> [TASK DESCRIPTION]
Verbatim copy, images excluded: write out each record shown below.

::: RECORDS FOR THIS EXERCISE :::

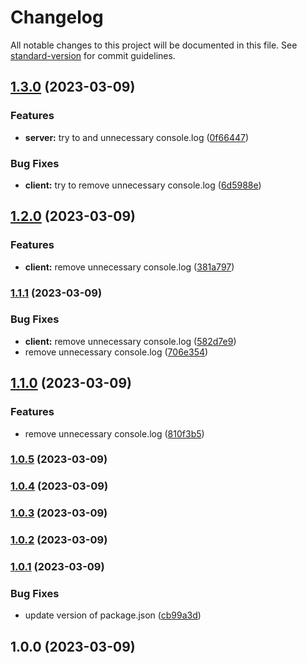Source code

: # Changelog

All notable changes to this project will be documented in this file. See [standard-version](https://github.com/conventional-changelog/standard-version) for commit guidelines.

## [1.3.0](https://github.com/tommychen5110/test/compare/v1.2.0...v1.3.0) (2023-03-09)


### Features

* **server:** try to and unnecessary console.log ([0f66447](https://github.com/tommychen5110/test/commit/0f66447f1d0b4fced5f9814df1d7ddf640b35a81))


### Bug Fixes

* **client:** try to remove unnecessary console.log ([6d5988e](https://github.com/tommychen5110/test/commit/6d5988ef1dd69f57f7ccd02702adea20496a612a))

## [1.2.0](https://github.com/tommychen5110/test/compare/v1.1.1...v1.2.0) (2023-03-09)


### Features

* **client:** remove unnecessary console.log ([381a797](https://github.com/tommychen5110/test/commit/381a7978fe46654a1c6089ad4eb9be44098876b2))

### [1.1.1](https://github.com/tommychen5110/test/compare/v1.1.0...v1.1.1) (2023-03-09)


### Bug Fixes

* **client:** remove unnecessary console.log ([582d7e9](https://github.com/tommychen5110/test/commit/582d7e982f09325f786ba4093e4e66710317be2e))
* remove unnecessary console.log ([706e354](https://github.com/tommychen5110/test/commit/706e354f537755a9baf3ccf4a2afa94668c77e56))

## [1.1.0](https://github.com/tommychen5110/test/compare/v1.0.5...v1.1.0) (2023-03-09)


### Features

* remove unnecessary console.log ([810f3b5](https://github.com/tommychen5110/test/commit/810f3b5540923cde0fa64fc1ccbf5cf1df387f97))

### [1.0.5](https://github.com/tommychen5110/test/compare/v1.0.4...v1.0.5) (2023-03-09)

### [1.0.4](https://github.com/tommychen5110/test/compare/v1.0.3...v1.0.4) (2023-03-09)

### [1.0.3](https://github.com/tommychen5110/test/compare/v1.0.2...v1.0.3) (2023-03-09)

### [1.0.2](https://github.com/tommychen5110/test/compare/v1.0.1...v1.0.2) (2023-03-09)

### [1.0.1](https://github.com/tommychen5110/test/compare/v1.0.0...v1.0.1) (2023-03-09)


### Bug Fixes

* update version of package.json ([cb99a3d](https://github.com/tommychen5110/test/commit/cb99a3deffdad16562f45fa239df20b4e19d9c95))

## 1.0.0 (2023-03-09)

:::

> [SOLUTION TO THE EXERCISE]
Source code

: # Changelog

All notable changes to this project will be documented in this file. See [standard-version](https://github.com/conventional-changelog/standard-version) for commit guidelines.

## [1.3.0](https://github.com/tommychen5110/test/compare/v1.2.0...v1.3.0) (2023-03-09)


### Features

* **server:** try to and unnecessary console.log ([0f66447](https://github.com/tommychen5110/test/commit/0f66447f1d0b4fced5f9814df1d7ddf640b35a81))


### Bug Fixes

* **client:** try to remove unnecessary console.log ([6d5988e](https://github.com/tommychen5110/test/commit/6d5988ef1dd69f57f7ccd02702adea20496a612a))

## [1.2.0](https://github.com/tommychen5110/test/compare/v1.1.1...v1.2.0) (2023-03-09)


### Features

* **client:** remove unnecessary console.log ([381a797](https://github.com/tommychen5110/test/commit/381a7978fe46654a1c6089ad4eb9be44098876b2))

### [1.1.1](https://github.com/tommychen5110/test/compare/v1.1.0...v1.1.1) (2023-03-09)


### Bug Fixes

* **client:** remove unnecessary console.log ([582d7e9](https://github.com/tommychen5110/test/commit/582d7e982f09325f786ba4093e4e66710317be2e))
* remove unnecessary console.log ([706e354](https://github.com/tommychen5110/test/commit/706e354f537755a9baf3ccf4a2afa94668c77e56))

## [1.1.0](https://github.com/tommychen5110/test/compare/v1.0.5...v1.1.0) (2023-03-09)


### Features

* remove unnecessary console.log ([810f3b5](https://github.com/tommychen5110/test/commit/810f3b5540923cde0fa64fc1ccbf5cf1df387f97))

### [1.0.5](https://github.com/tommychen5110/test/compare/v1.0.4...v1.0.5) (2023-03-09)

### [1.0.4](https://github.com/tommychen5110/test/compare/v1.0.3...v1.0.4) (2023-03-09)

### [1.0.3](https://github.com/tommychen5110/test/compare/v1.0.2...v1.0.3) (2023-03-09)

### [1.0.2](https://github.com/tommychen5110/test/compare/v1.0.1...v1.0.2) (2023-03-09)

### [1.0.1](https://github.com/tommychen5110/test/compare/v1.0.0...v1.0.1) (2023-03-09)


### Bug Fixes

* update version of package.json ([cb99a3d](https://github.com/tommychen5110/test/commit/cb99a3deffdad16562f45fa239df20b4e19d9c95))

## 1.0.0 (2023-03-09)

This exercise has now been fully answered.